Wera Hobhouse MP, chair of the All-Party Parliamentary Group on Eating Disorders, and which commissioned the work said: “Eating disorders are serious mental illnesses, and we know that early intervention and access to specialist treatment saves lives.
“NHS England has continued to allocate extra funding to clinical commissioning groups for children and young people’s community eating disorder services, but this report shows that much more needs to be done to ensure this money reaches the frontline services, particularly now as they face unprecedented numbers of referrals.”
Beat reported a 173 per cent increase in demand for support between February 2020 and January 2021 while NHS admissions data showed 21,794 hospital admissions for eating disorders in 2017 to 2020, a 32 per cent rise, with children accounting for almost a quarter of patients.
Andrew Radford, chief executive at Beat, said: “It is completely unacceptable that so many CCGs spent so little despite the extra funding they were given. These figures pre-date the coronavirus pandemic, which has increased pressure on eating disorder services, so it is now more urgent than ever that allocated funding makes it to frontline services.

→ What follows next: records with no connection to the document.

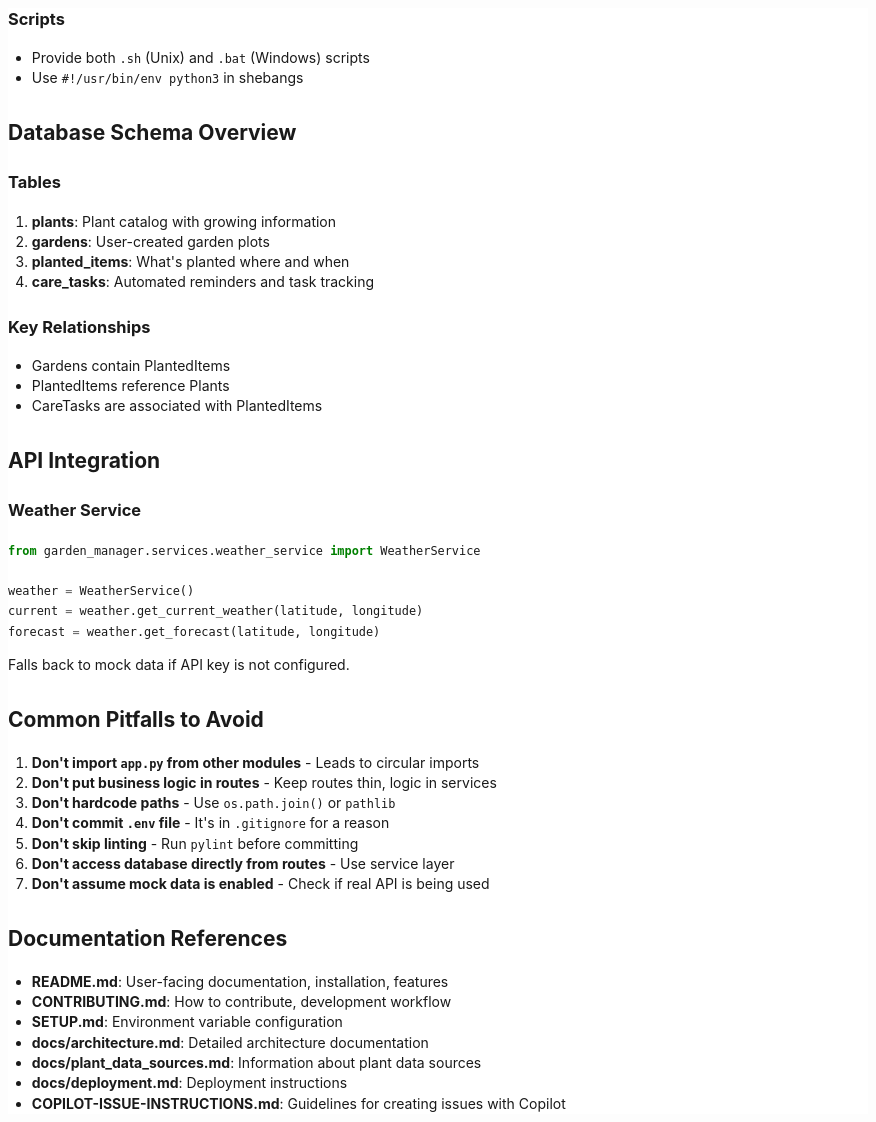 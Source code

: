 ### Scripts
- Provide both `.sh` (Unix) and `.bat` (Windows) scripts
- Use `#!/usr/bin/env python3` in shebangs

## Database Schema Overview

### Tables
1. **plants**: Plant catalog with growing information
2. **gardens**: User-created garden plots
3. **planted_items**: What's planted where and when
4. **care_tasks**: Automated reminders and task tracking

### Key Relationships
- Gardens contain PlantedItems
- PlantedItems reference Plants
- CareTasks are associated with PlantedItems

## API Integration

### Weather Service
```python
from garden_manager.services.weather_service import WeatherService

weather = WeatherService()
current = weather.get_current_weather(latitude, longitude)
forecast = weather.get_forecast(latitude, longitude)
```

Falls back to mock data if API key is not configured.

## Common Pitfalls to Avoid

1. **Don't import `app.py` from other modules** - Leads to circular imports
2. **Don't put business logic in routes** - Keep routes thin, logic in services
3. **Don't hardcode paths** - Use `os.path.join()` or `pathlib`
4. **Don't commit `.env` file** - It's in `.gitignore` for a reason
5. **Don't skip linting** - Run `pylint` before committing
6. **Don't access database directly from routes** - Use service layer
7. **Don't assume mock data is enabled** - Check if real API is being used

## Documentation References

- **README.md**: User-facing documentation, installation, features
- **CONTRIBUTING.md**: How to contribute, development workflow
- **SETUP.md**: Environment variable configuration
- **docs/architecture.md**: Detailed architecture documentation
- **docs/plant_data_sources.md**: Information about plant data sources
- **docs/deployment.md**: Deployment instructions
- **COPILOT-ISSUE-INSTRUCTIONS.md**: Guidelines for creating issues with Copilot
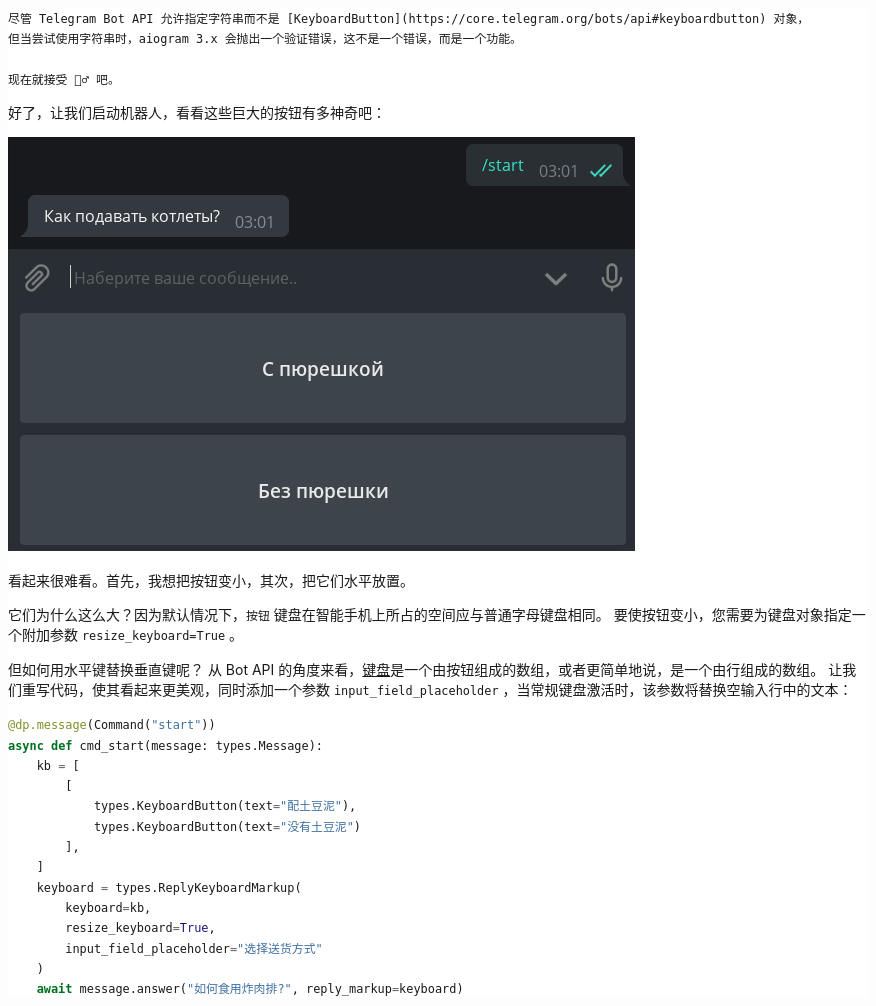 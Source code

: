     尽管 Telegram Bot API 允许指定字符串而不是 [KeyboardButton](https://core.telegram.org/bots/api#keyboardbutton) 对象，
    但当尝试使用字符串时，aiogram 3.x 会抛出一个验证错误，这不是一个错误，而是一个功能。

    现在就接受 🤷‍♂️ 吧。

好了，让我们启动机器人，看看这些巨大的按钮有多神奇吧：

![Очень большие обычные кнопки](images/buttons/l03_2.png)

看起来很难看。首先，我想把按钮变小，其次，把它们水平放置。

它们为什么这么大？因为默认情况下，`按钮` 键盘在智能手机上所占的空间应与普通字母键盘相同。
要使按钮变小，您需要为键盘对象指定一个附加参数 `resize_keyboard=True` 。

但如何用水平键替换垂直键呢？
从 Bot API 的角度来看，[键盘](https://core.telegram.org/bots/api#replykeyboardmarkup)是一个由按钮组成的数组，或者更简单地说，是一个由行组成的数组。
让我们重写代码，使其看起来更美观，同时添加一个参数 `input_field_placeholder` ，当常规键盘激活时，该参数将替换空输入行中的文本：

```python
@dp.message(Command("start"))
async def cmd_start(message: types.Message):
    kb = [
        [
            types.KeyboardButton(text="配土豆泥"),
            types.KeyboardButton(text="没有土豆泥")
        ],
    ]
    keyboard = types.ReplyKeyboardMarkup(
        keyboard=kb,
        resize_keyboard=True,
        input_field_placeholder="选择送货方式"
    )
    await message.answer("如何食用炸肉排?", reply_markup=keyboard)
```

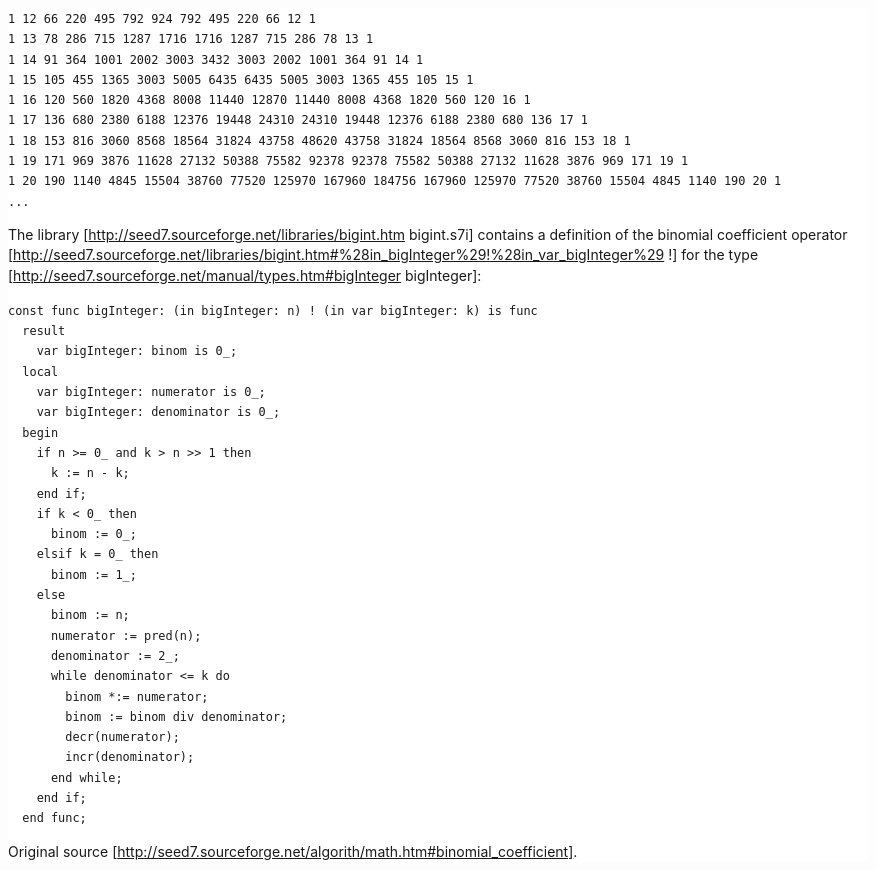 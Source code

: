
 ```txt
1 12 66 220 495 792 924 792 495 220 66 12 1
1 13 78 286 715 1287 1716 1716 1287 715 286 78 13 1
1 14 91 364 1001 2002 3003 3432 3003 2002 1001 364 91 14 1
1 15 105 455 1365 3003 5005 6435 6435 5005 3003 1365 455 105 15 1
1 16 120 560 1820 4368 8008 11440 12870 11440 8008 4368 1820 560 120 16 1
1 17 136 680 2380 6188 12376 19448 24310 24310 19448 12376 6188 2380 680 136 17 1
1 18 153 816 3060 8568 18564 31824 43758 48620 43758 31824 18564 8568 3060 816 153 18 1
1 19 171 969 3876 11628 27132 50388 75582 92378 92378 75582 50388 27132 11628 3876 969 171 19 1
1 20 190 1140 4845 15504 38760 77520 125970 167960 184756 167960 125970 77520 38760 15504 4845 1140 190 20 1
...

```


The library [http://seed7.sourceforge.net/libraries/bigint.htm bigint.s7i] contains a definition of the binomial coefficient operator
[http://seed7.sourceforge.net/libraries/bigint.htm#%28in_bigInteger%29!%28in_var_bigInteger%29 !]
for the type [http://seed7.sourceforge.net/manual/types.htm#bigInteger bigInteger]:


```seed7
const func bigInteger: (in bigInteger: n) ! (in var bigInteger: k) is func
  result
    var bigInteger: binom is 0_;
  local
    var bigInteger: numerator is 0_;
    var bigInteger: denominator is 0_;
  begin
    if n >= 0_ and k > n >> 1 then
      k := n - k;
    end if;
    if k < 0_ then
      binom := 0_;
    elsif k = 0_ then
      binom := 1_;
    else
      binom := n;
      numerator := pred(n);
      denominator := 2_;
      while denominator <= k do
        binom *:= numerator;
        binom := binom div denominator;
        decr(numerator);
        incr(denominator);
      end while;
    end if;
  end func;

```


Original source [http://seed7.sourceforge.net/algorith/math.htm#binomial_coefficient].
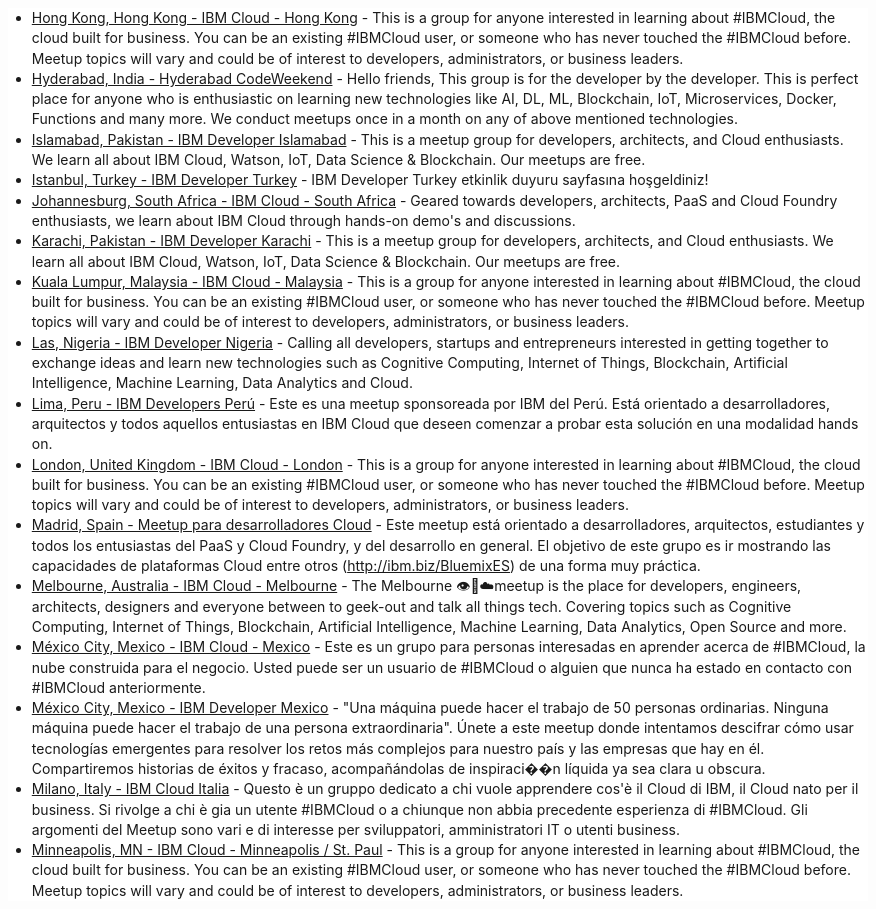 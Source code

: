 - [Hong Kong, Hong Kong - IBM Cloud - Hong Kong](https://www.meetup.com/IBM-Cloud-Hong-Kong/) - This is a group for anyone interested in learning about #IBMCloud, the cloud built for business. You can be an existing #IBMCloud user, or someone who has never touched the #IBMCloud before. Meetup topics will vary and could be of interest to developers, administrators, or business leaders.
- [Hyderabad, India - Hyderabad CodeWeekend](https://www.meetup.com/codeweekend/) - Hello friends, This group is for the developer by the developer. This is perfect place for anyone who is enthusiastic on learning new technologies like AI, DL, ML, Blockchain, IoT, Microservices, Docker, Functions and many more. We conduct meetups once in a month on any of above mentioned technologies.
- [Islamabad, Pakistan - IBM Developer Islamabad](https://www.meetup.com/IBM-Developer-Islamabad-Meetup/) - This is a meetup group for developers, architects, and Cloud enthusiasts. We learn all about IBM Cloud, Watson, IoT, Data Science & Blockchain. Our meetups are free.
- [Istanbul, Turkey - IBM Developer Turkey](https://www.meetup.com/IBMDeveloperTR/) - IBM Developer Turkey etkinlik duyuru sayfasına hoşgeldiniz!
- [Johannesburg, South Africa - IBM Cloud - South Africa](https://www.meetup.com/ZA-IBMCloud/) - Geared towards developers, architects, PaaS and Cloud Foundry enthusiasts, we learn about IBM Cloud through hands-on demo's and discussions.
- [Karachi, Pakistan - IBM Developer Karachi](https://www.meetup.com/IBMKarachi/) - This is a meetup group for developers, architects, and Cloud enthusiasts. We learn all about IBM Cloud, Watson, IoT, Data Science & Blockchain. Our meetups are free.
- [Kuala Lumpur, Malaysia - IBM Cloud - Malaysia](https://www.meetup.com/IBM-Cloud-Malaysia/) - This is a group for anyone interested in learning about #IBMCloud, the cloud built for business. You can be an existing #IBMCloud user, or someone who has never touched the #IBMCloud before. Meetup topics will vary and could be of interest to developers, administrators, or business leaders.
- [Las, Nigeria - IBM Developer Nigeria](https://www.meetup.com/IBM-Developer-Nigeria/) - Calling all developers, startups and entrepreneurs interested in getting together to exchange ideas and learn new technologies such as Cognitive Computing, Internet of Things, Blockchain, Artificial Intelligence, Machine Learning, Data Analytics and Cloud.
- [Lima, Peru - IBM Developers Perú](https://www.meetup.com/IBM-Developers-Peru/) - Este es una meetup sponsoreada por IBM del Perú. Está orientado a desarrolladores, arquitectos y todos aquellos entusiastas en IBM Cloud que deseen comenzar a probar esta solución en una modalidad hands on.
- [London, United Kingdom - IBM Cloud - London](https://www.meetup.com/IBM-Cloud-London/) - This is a group for anyone interested in learning about #IBMCloud, the cloud built for business. You can be an existing #IBMCloud user, or someone who has never touched the #IBMCloud before. Meetup topics will vary and could be of interest to developers, administrators, or business leaders.
- [Madrid, Spain - Meetup para desarrolladores Cloud](https://www.meetup.com/desarrolladores-cloud-meetup/) - Este meetup está orientado a desarrolladores, arquitectos, estudiantes y todos los entusiastas del PaaS y Cloud Foundry, y del desarrollo en general. El objetivo de este grupo es ir mostrando las capacidades de plataformas Cloud entre otros (<http://ibm.biz/BluemixES>) de una forma muy práctica.
- [Melbourne, Australia - IBM Cloud - Melbourne](https://www.meetup.com/IBM-Cloud-Melbourne/) - The Melbourne 👁️🐝☁️meetup is the place for developers, engineers, architects, designers and everyone between to geek-out and talk all things tech. Covering topics such as Cognitive Computing, Internet of Things, Blockchain, Artificial Intelligence, Machine Learning, Data Analytics, Open Source and more.
- [México City, Mexico - IBM Cloud - Mexico](https://www.meetup.com/IBM-Cloud-Mexico/) - Este es un grupo para personas interesadas en aprender acerca de #IBMCloud, la nube construida para el negocio. Usted puede ser un usuario de #IBMCloud o alguien que nunca ha estado en contacto con #IBMCloud anteriormente.
- [México City, Mexico - IBM Developer Mexico](https://www.meetup.com/ibmdevelopermexico/) - "Una máquina puede hacer el trabajo de 50 personas ordinarias. Ninguna máquina puede hacer el trabajo de una persona extraordinaria". Únete a este meetup donde intentamos descifrar cómo usar tecnologías emergentes para resolver los retos más complejos para nuestro país y las empresas que hay en él. Compartiremos historias de éxitos y fracaso, acompañándolas de inspiraci��n líquida ya sea clara u obscura.
- [Milano, Italy - IBM Cloud Italia](https://www.meetup.com/IBM-Cloud-Italia/) - Questo è un gruppo dedicato a chi vuole apprendere cos'è il Cloud di IBM, il Cloud nato per il business. Si rivolge a chi è gia un utente #IBMCloud o a chiunque non abbia precedente esperienza di #IBMCloud. Gli argomenti del Meetup sono vari e di interesse per sviluppatori, amministratori IT o utenti business.
- [Minneapolis, MN - IBM Cloud - Minneapolis / St. Paul](https://www.meetup.com/IBM-Cloud-Minneapolis-St-Paul/) - This is a group for anyone interested in learning about #IBMCloud, the cloud built for business. You can be an existing #IBMCloud user, or someone who has never touched the #IBMCloud before. Meetup topics will vary and could be of interest to developers, administrators, or business leaders. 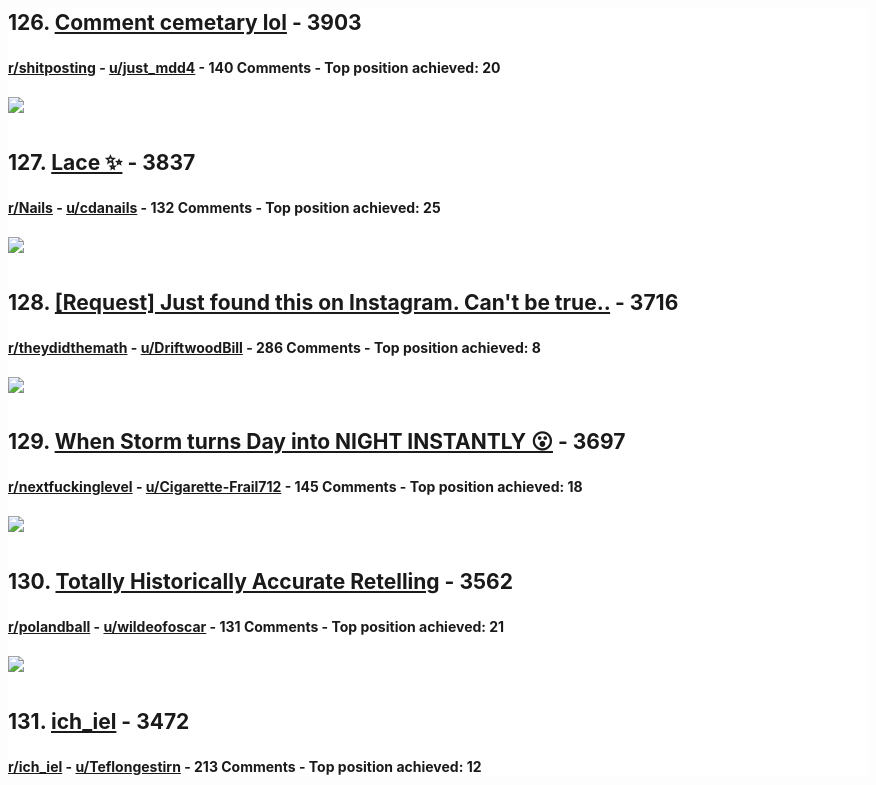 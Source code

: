 ## 126. [Comment cemetary lol](http://reddit.com/r/shitposting/comments/199vmjs/comment_cemetary_lol/) - 3903
#### [r/shitposting](http://reddit.com/r/shitposting) - [u/just_mdd4](http://reddit.com/u/just_mdd4) - 140 Comments - Top position achieved: 20

<a href="https://v.redd.it/amwy17m2i8dc1"><img src="https://external-preview.redd.it/c2Ntb2JwZDRpOGRjMeimVSqStLLqQxi3feWIVXz1glPeUDhNlOiuq25mD6OZ.png?width=140&amp;height=120&amp;crop=140:120,smart&amp;format=jpg&amp;v=enabled&amp;lthumb=true&amp;s=724c3c269020c768818783f651a69daa6da550cb"></img></a>

## 127. [Lace ✨](http://reddit.com/r/Nails/comments/19a4ahy/lace/) - 3837
#### [r/Nails](http://reddit.com/r/Nails) - [u/cdanails](http://reddit.com/u/cdanails) - 132 Comments - Top position achieved: 25

<a href="https://i.redd.it/ucoa4enj9adc1.jpeg"><img src="https://b.thumbs.redditmedia.com/3v5wmcQ52zJ_eaYT5iMAIbakmnhuSNefA64ey5Bk1Ko.jpg"></img></a>

## 128. [[Request] Just found this on Instagram. Can't be true..](http://reddit.com/r/theydidthemath/comments/19a89ds/request_just_found_this_on_instagram_cant_be_true/) - 3716
#### [r/theydidthemath](http://reddit.com/r/theydidthemath) - [u/DriftwoodBill](http://reddit.com/u/DriftwoodBill) - 286 Comments - Top position achieved: 8

<a href="https://i.redd.it/5bjxifod6bdc1.png"><img src="https://b.thumbs.redditmedia.com/WLscdNxOrGeJgfK2J_QaVHP5CZ33HH7p-6ljfcK1TPg.jpg"></img></a>

## 129. [When Storm turns Day into NIGHT INSTANTLY 😮](http://reddit.com/r/nextfuckinglevel/comments/19a6vob/when_storm_turns_day_into_night_instantly/) - 3697
#### [r/nextfuckinglevel](http://reddit.com/r/nextfuckinglevel) - [u/Cigarette-Frail712](http://reddit.com/u/Cigarette-Frail712) - 145 Comments - Top position achieved: 18

<a href="https://v.redd.it/qdpgjdbguadc1"><img src="https://external-preview.redd.it/ODUxMWxyMWt1YWRjMZYdDLduiwJqweaejXKhUp994hv2_0Ob02pmHWurVIE7.png?width=140&amp;height=140&amp;crop=140:140,smart&amp;format=jpg&amp;v=enabled&amp;lthumb=true&amp;s=29f5b120759f612181365f7a839ea63a75ccd696"></img></a>

## 130. [Totally Historically Accurate Retelling](http://reddit.com/r/polandball/comments/199ozh2/totally_historically_accurate_retelling/) - 3562
#### [r/polandball](http://reddit.com/r/polandball) - [u/wildeofoscar](http://reddit.com/u/wildeofoscar) - 131 Comments - Top position achieved: 21

<a href="https://i.redd.it/mqync3b0z6dc1.png"><img src="https://b.thumbs.redditmedia.com/lkwD7BsK-dWETymTt13G6ZqZkuhH1u5kgcd9SCdsjRk.jpg"></img></a>

## 131. [ich_iel](http://reddit.com/r/ich_iel/comments/199l1ck/ich_iel/) - 3472
#### [r/ich_iel](http://reddit.com/r/ich_iel) - [u/Teflongestirn](http://reddit.com/u/Teflongestirn) - 213 Comments - Top position achieved: 12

“The government must hold NHS leaders to account to make sure every penny goes towards benefiting children and young people in need of help.”
Data on spending during the pandemic is not expected to be published by NHS England until later this year.
Repeated concerns over mental health funding being diverted to other NHS services led to new rules on spending from NHS England known as the mental health investment standard designed to ringfence some budgets. But eating disorder services are not specifically covered.
Claire Murdoch, NHS England’s mental health director, said: “The pandemic has turned lives upside down, hitting young people particularly hard, and the NHS has responded rapidly to an increase in those coming forward for help with eating disorders – we are now treating more children and young people than ever before.
“Local health areas should absolutely be using this funding to deal with increased demand and treatment continues to be a priority – funding will increase again this year with the aim of treating an additional 2,000 children and young people with an eating disorder.”
NHS England said it had seen a doubling in the number of children and young people with urgent need coming forward and a 60 per cent rise in routine cases during the first nine months of 2020-21.